11.17.2009


freewriting this morning:
Do you ever think about people from your past? Maybe a friend who let you down or maybe you let her down though you never ever meant to? Maybe it hurts your heart to this day to think about it and you cry just typing her name into Google as you search with no luck once again? Maybe you have unspoken words still tucked inside, an apology, hoping for a chance to make amends. I know I certainly do. I woke up this morning thinking about an old college roommate. She's been on my mind for a few weeks now, thanks mostly to Facebook and finding mutual friends of ours.

It was 1994 when we parted on less than perfect terms. I was leaving Atlanta where we lived in a cute two bedroom apartment and headed north, destination undetermined, to start a new life with a boyfriend. I was young and headstrong. I believed in fairy tales and ever afters. Her words of caution only annoyed me and made me angry. I saw her as a big sister I didn't want. What I did want was for her to pretend to be happy for me just as I was pretending that I wasn't making a mistake. I turned away from the disappointment I saw in her eyes every time she looked at me and I left with barely a goodbye. We never wrote. I thought we would eventually. One of us. But we didn't. The relationship with the boyfriend ended a year and a half later though we are still friends.

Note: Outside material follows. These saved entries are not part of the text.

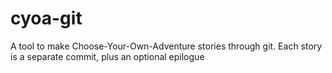 # cyoa-git
A tool to make Choose-Your-Own-Adventure stories through git. Each story is a separate commit, plus an optional epilogue
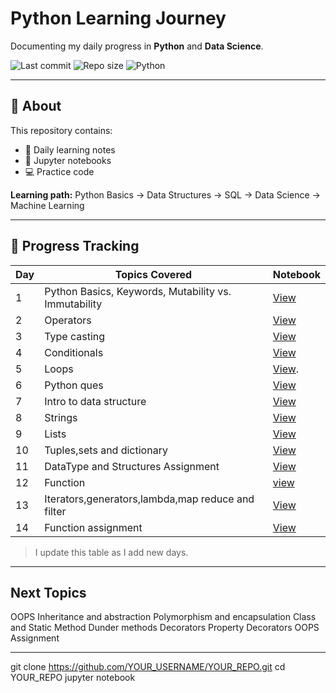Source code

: # Python Learning Journey

Documenting my daily progress in **Python** and **Data Science**.

![Last commit](https://img.shields.io/github/last-commit/YOUR_USERNAME/YOUR_REPO)
![Repo size](https://img.shields.io/github/repo-size/YOUR_USERNAME/YOUR_REPO)
![Python](https://img.shields.io/badge/Python-3.x-blue)

---

## 📌 About
This repository contains:
- 📝 Daily learning notes  
- 📓 Jupyter notebooks  
- 💻 Practice code

**Learning path:** Python Basics → Data Structures → SQL → Data Science → Machine Learning

---

## 📅 Progress Tracking

| Day | Topics Covered | Notebook |
|-----|----------------|----------|
| 1   | Python Basics, Keywords, Mutability vs. Immutability | [View](Day_01/Day_01_Python_Basics.ipynb) |
| 2   | Operators | [View](Day_02/Day_02_Operators.ipynb) |
| 3   | Type casting | [View](Day_03/Day_03_TypeCasting.ipynb) |
| 4   | Conditionals | [View](Day_04/Day_04_Conditionals.ipynb) |
| 5   | Loops        | [View](Day_05/Day_05_loops.ipynb). |
| 6   | Python ques  | [View](Day_06/Day_06_Python_Questions.ipynb) |
| 7   | Intro to data structure | [View](Day_07/Day_07_Intro_to_data_structure.ipynb) |
| 8   | Strings  | [View](Day_08/Day_08_strings.ipynb) |
| 9   | Lists    | [View](Day_09/Day_09_lists.ipynb)   |
| 10  | Tuples,sets and dictionary  | [View](Day_10/Day_10_Tuples_Sets_Dictionary.ipynb)  |
| 11  | DataType and Structures Assignment  | [View](Day_11/Day_11_Assignment_01_DataTypes_Structures.ipynb)  |
| 12  | Function  | [view](Day_12/Day_12_Functions.ipynb)  |
|13   | Iterators,generators,lambda,map reduce and filter  | [View](Day_13/Day_13_Iterators_Generators_FunctionalProgramming.ipynb)
| 14  | Function assignment  |  [View](Day_14/Day_14_Assignment_02_Function.ipynb)

> I update this table as I add new days.

---

##  Next Topics

OOPS
Inheritance and abstraction
Polymorphism and encapsulation
Class and Static Method
Dunder methods
Decorators
Property Decorators
OOPS Assignment


---

git clone https://github.com/YOUR_USERNAME/YOUR_REPO.git
cd YOUR_REPO
jupyter notebook




<!--
**yuvrajchy/yuvrajchy** is a ✨ _special_ ✨ repository because its `README.md` (this file) appears on your GitHub profile.

Here are some ideas to get you started:

- 🔭 I’m currently working on ...
- 🌱 I’m currently learning ...
- 👯 I’m looking to collaborate on ...
- 🤔 I’m looking for help with ...
- 💬 Ask me about ...
- 📫 How to reach me: ...
- 😄 Pronouns: ...
- ⚡ Fun fact: ...
-->
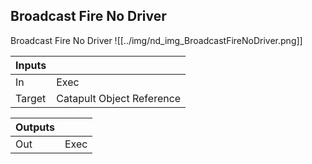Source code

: ## Broadcast Fire No Driver
Broadcast Fire No Driver
![[../img/nd_img_BroadcastFireNoDriver.png]]

|Inputs||
|--|--|
| In | Exec |
| Target | Catapult Object Reference |

|Outputs||
|--|--|
| Out | Exec |
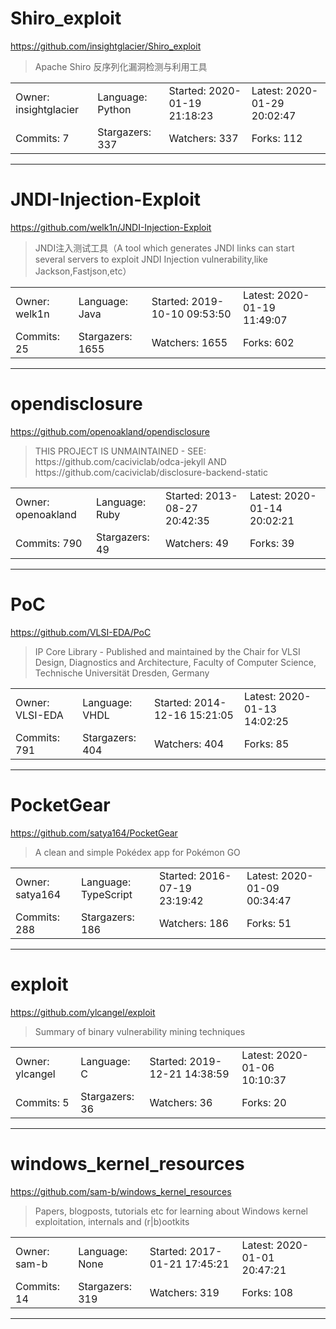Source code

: # Shiro_exploit

https://github.com/insightglacier/Shiro_exploit
<blockquote>
Apache Shiro 反序列化漏洞检测与利用工具
</blockquote>

<table>
<tr><td>Owner: insightglacier</td>
    <td>Language: Python</td>
    <td>Started: 2020-01-19 21:18:23</td>
    <td>Latest: 2020-01-29 20:02:47</td></tr>
<tr><td>Commits: 7</td>
    <td>Stargazers: 337</td>
    <td>Watchers: 337</td>
    <td>Forks: 112</td></tr>
</table>

---

# JNDI-Injection-Exploit

https://github.com/welk1n/JNDI-Injection-Exploit
<blockquote>
JNDI注入测试工具（A tool which generates JNDI links can start several servers to exploit JNDI Injection vulnerability,like Jackson,Fastjson,etc）
</blockquote>

<table>
<tr><td>Owner: welk1n</td>
    <td>Language: Java</td>
    <td>Started: 2019-10-10 09:53:50</td>
    <td>Latest: 2020-01-19 11:49:07</td></tr>
<tr><td>Commits: 25</td>
    <td>Stargazers: 1655</td>
    <td>Watchers: 1655</td>
    <td>Forks: 602</td></tr>
</table>

---

# opendisclosure

https://github.com/openoakland/opendisclosure
<blockquote>
THIS PROJECT IS UNMAINTAINED - SEE: https://github.com/caciviclab/odca-jekyll AND https://github.com/caciviclab/disclosure-backend-static
</blockquote>

<table>
<tr><td>Owner: openoakland</td>
    <td>Language: Ruby</td>
    <td>Started: 2013-08-27 20:42:35</td>
    <td>Latest: 2020-01-14 20:02:21</td></tr>
<tr><td>Commits: 790</td>
    <td>Stargazers: 49</td>
    <td>Watchers: 49</td>
    <td>Forks: 39</td></tr>
</table>

---

# PoC

https://github.com/VLSI-EDA/PoC
<blockquote>
IP Core Library - Published and maintained by the Chair for VLSI Design, Diagnostics and Architecture, Faculty of Computer Science, Technische Universität Dresden, Germany
</blockquote>

<table>
<tr><td>Owner: VLSI-EDA</td>
    <td>Language: VHDL</td>
    <td>Started: 2014-12-16 15:21:05</td>
    <td>Latest: 2020-01-13 14:02:25</td></tr>
<tr><td>Commits: 791</td>
    <td>Stargazers: 404</td>
    <td>Watchers: 404</td>
    <td>Forks: 85</td></tr>
</table>

---

# PocketGear

https://github.com/satya164/PocketGear
<blockquote>
A clean and simple Pokédex app for Pokémon GO
</blockquote>

<table>
<tr><td>Owner: satya164</td>
    <td>Language: TypeScript</td>
    <td>Started: 2016-07-19 23:19:42</td>
    <td>Latest: 2020-01-09 00:34:47</td></tr>
<tr><td>Commits: 288</td>
    <td>Stargazers: 186</td>
    <td>Watchers: 186</td>
    <td>Forks: 51</td></tr>
</table>

---

# exploit

https://github.com/ylcangel/exploit
<blockquote>
Summary of binary vulnerability mining techniques
</blockquote>

<table>
<tr><td>Owner: ylcangel</td>
    <td>Language: C</td>
    <td>Started: 2019-12-21 14:38:59</td>
    <td>Latest: 2020-01-06 10:10:37</td></tr>
<tr><td>Commits: 5</td>
    <td>Stargazers: 36</td>
    <td>Watchers: 36</td>
    <td>Forks: 20</td></tr>
</table>

---

# windows_kernel_resources

https://github.com/sam-b/windows_kernel_resources
<blockquote>
Papers, blogposts, tutorials etc for learning about Windows kernel exploitation, internals and (r|b)ootkits
</blockquote>

<table>
<tr><td>Owner: sam-b</td>
    <td>Language: None</td>
    <td>Started: 2017-01-21 17:45:21</td>
    <td>Latest: 2020-01-01 20:47:21</td></tr>
<tr><td>Commits: 14</td>
    <td>Stargazers: 319</td>
    <td>Watchers: 319</td>
    <td>Forks: 108</td></tr>
</table>

---

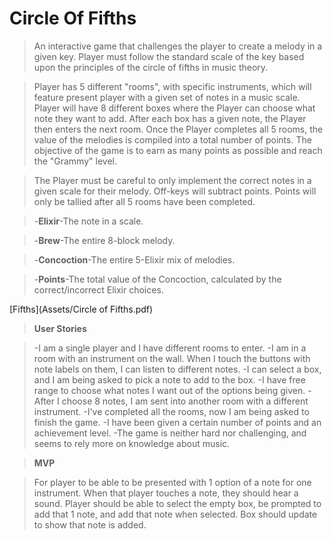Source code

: # Circle Of Fifths

> An interactive game that challenges the player to create a melody in a given key. Player must follow the standard scale of the key based upon the principles of the circle of fifths in music theory.

> Player has 5 different "rooms", with specific instruments, which will feature present player with a given set of notes in a music scale. Player will have 8 different boxes where the Player can choose what note they want to add. After each box has a given note, the Player then enters the next room. Once the Player completes all 5 rooms, the value of the melodies is compiled into a total number of points. The objective of the game is to earn as many points as possible and reach the "Grammy" level.

> The Player must be careful to only implement the correct notes in a given scale for their melody. Off-keys will subtract points. Points will only be tallied after all 5 rooms have been
completed.

> -**Elixir**-The note in a scale.

> -**Brew**-The entire 8-block melody.

> -**Concoction**-The entire 5-Elixir mix of melodies.

> -**Points**-The total value of the Concoction, calculated by the correct/incorrect Elixir choices.

[Fifths](Assets/Circle of Fifths.pdf)

>**User Stories**

>-I am a single player and I have different rooms to enter.
>-I am in a room with an instrument on the wall. When I touch the buttons with note labels on them, I can listen to different notes.
>-I can select a box, and I am being asked to pick a note to add to the box.
>-I have free range to choose what notes I want out of the options being given.
>-After I choose 8 notes, I am sent into another room with a different instrument.
>-I've completed all the rooms, now I am being asked to finish the game.
>-I have been given a certain number of points and an achievement level.
>-The game is neither hard nor challenging, and seems to rely more on knowledge about music.


>**MVP**

>For player to be able to be presented with 1 option of a note for one instrument. When that player touches a note, they should hear a sound. Player should be able to select the empty box, be prompted to add that 1 note, and add that note when selected. Box should update to show that note is added.
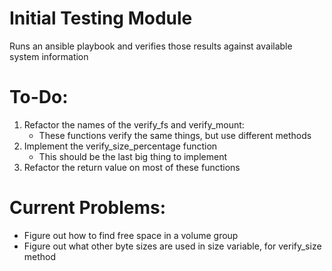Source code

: Initial Testing Module
======

Runs an ansible playbook and verifies those results against available system information

To-Do:
======
1. Refactor the names of the verify_fs and verify_mount:
	- These functions verify the same things, but use different methods
2. Implement the verify_size_percentage function
    - This should be the last big thing to implement
3. Refactor the return value on most of these functions

Current Problems:
=====
- Figure out how to find free space in a volume group
- Figure out what other byte sizes are used in size variable, for verify_size method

Years later I can see my roommate for who she really was. A wise woman who I was blessed to know, who cared about me the way best friends do and who knew heartbreak in a way that I eventually came to know. She had only been trying to protect me, to show me how to be more loving of my soul, to learn to take care of myself and not be the princess that always needed saving. Why had I been so blind to that? I suppose I wasn't ready for the lessons she was trying to teach me. When I think about that time in my life I hang my head and make a wish that I will get a chance to tell her how to this day I draw upon her strength as I teach my daughter to be a strong independant woman. I didn't learn the lessons then when it mattered to our friendship but I did learn them. I think of her each time I make pasta with onions, olives and tomotoes or have cream in my tea or see a movie with Billy Zane. Maybe there will be a day I can tell her these things face to face. After all I do still believe in fairy tales.